In my humble opinion, cmake wants to be a translator from a project definition to a build system. It fails at this badly: it’s a bad project definition language: it’s inconsistent and pretty unintuitive, I think I wrote about it here. And you already have build systems in place, we have enough of those wrappers over the compiler and linker. We don’t need more of that.
Everyone in the C++ community now cries over Rust tooling. We’re talking about a language and a toolset that doesn’t
allow basic features like delivering binary libraries usable by the whole system. But when they do cry about that it’s
because cargo
does what most developers think they need: it creates an isolated toolkit by downloading dependencies
from the internet (it’s a bad idea) and delivers statically linked libraries (I told you, guys, it’s a bad idea). But
people think they need this. They obviously don’t need a tool that adds security holes at immense speeds, but what they
need is what cargo really delivers:
- a very strict project structure
- a very simple configuration system that relies on an external server to solve the problem of
where's mah library at
. - One toolset.
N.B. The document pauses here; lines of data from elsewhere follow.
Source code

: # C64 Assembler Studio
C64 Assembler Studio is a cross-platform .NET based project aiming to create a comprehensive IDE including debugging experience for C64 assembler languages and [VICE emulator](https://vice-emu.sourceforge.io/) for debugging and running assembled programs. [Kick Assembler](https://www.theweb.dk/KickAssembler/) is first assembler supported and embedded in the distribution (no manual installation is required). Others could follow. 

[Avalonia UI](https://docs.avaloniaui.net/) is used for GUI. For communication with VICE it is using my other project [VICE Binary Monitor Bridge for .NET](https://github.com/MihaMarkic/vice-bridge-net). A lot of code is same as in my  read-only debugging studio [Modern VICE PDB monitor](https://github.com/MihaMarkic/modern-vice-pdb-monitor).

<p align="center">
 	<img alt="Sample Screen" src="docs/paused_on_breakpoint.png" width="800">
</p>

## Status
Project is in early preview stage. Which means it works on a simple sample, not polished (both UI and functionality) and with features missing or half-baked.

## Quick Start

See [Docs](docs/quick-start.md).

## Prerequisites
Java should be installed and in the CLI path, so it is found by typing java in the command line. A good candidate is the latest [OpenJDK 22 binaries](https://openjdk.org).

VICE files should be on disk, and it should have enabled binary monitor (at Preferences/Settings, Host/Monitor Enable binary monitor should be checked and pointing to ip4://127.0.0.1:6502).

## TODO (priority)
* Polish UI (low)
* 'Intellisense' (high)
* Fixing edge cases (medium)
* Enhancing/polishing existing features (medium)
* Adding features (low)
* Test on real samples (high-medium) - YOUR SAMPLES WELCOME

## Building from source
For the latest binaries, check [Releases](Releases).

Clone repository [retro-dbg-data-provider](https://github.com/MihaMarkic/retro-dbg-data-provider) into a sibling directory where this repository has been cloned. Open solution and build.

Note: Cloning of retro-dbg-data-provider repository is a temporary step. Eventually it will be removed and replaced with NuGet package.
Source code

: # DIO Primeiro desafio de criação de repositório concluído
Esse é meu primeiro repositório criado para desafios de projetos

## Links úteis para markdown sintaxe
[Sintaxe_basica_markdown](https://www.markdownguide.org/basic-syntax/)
ONE.
I know, this would’ve been laughable in 2000. It was still laughable in 2010, remember all the jokes regarding Visual Studio? But people really require fewer freedoms so they can actually focus on the work done, not be exquisite at invoking the compiler in the most perfect way.
The solution
No solution yet, and I’m afraid cmake
’s availability and ubiquity will postpone this indefinitely. I wrote klb in my
spare time, it’s a project that obviously needs more love, but I don’t think klb is the way. At
least, definitely not where it is now. I would require some real time and money to invest in it - it can be done solo,
but not when I have other responsibilities that could stretch for 30 hours a day. But the current state of klb shows
that this can be done and can be done easily.
Does klb
scale? I have no clue. Maybe it shouldn’t scale. Maybe it can be improved to scale. But I think that klb
is
not the solution, it’s not the project that will pop up half a year from now and compile 90% of C/C++ projects out
there.
But it’s clear what people need. Fewer options, not more options. Fewer options means fewer ways to screw things up in a
project compilation. I’m still awed that cmake still requires you to list all the files in the CMakeLists.txt
, and
what an ugly choice of a project file name!
So cmake it’s still the best option we have in the C++ world now, but still the worst thing that happened to C++ in the past 20 years. Everything else is improving, only the build system is getting worse.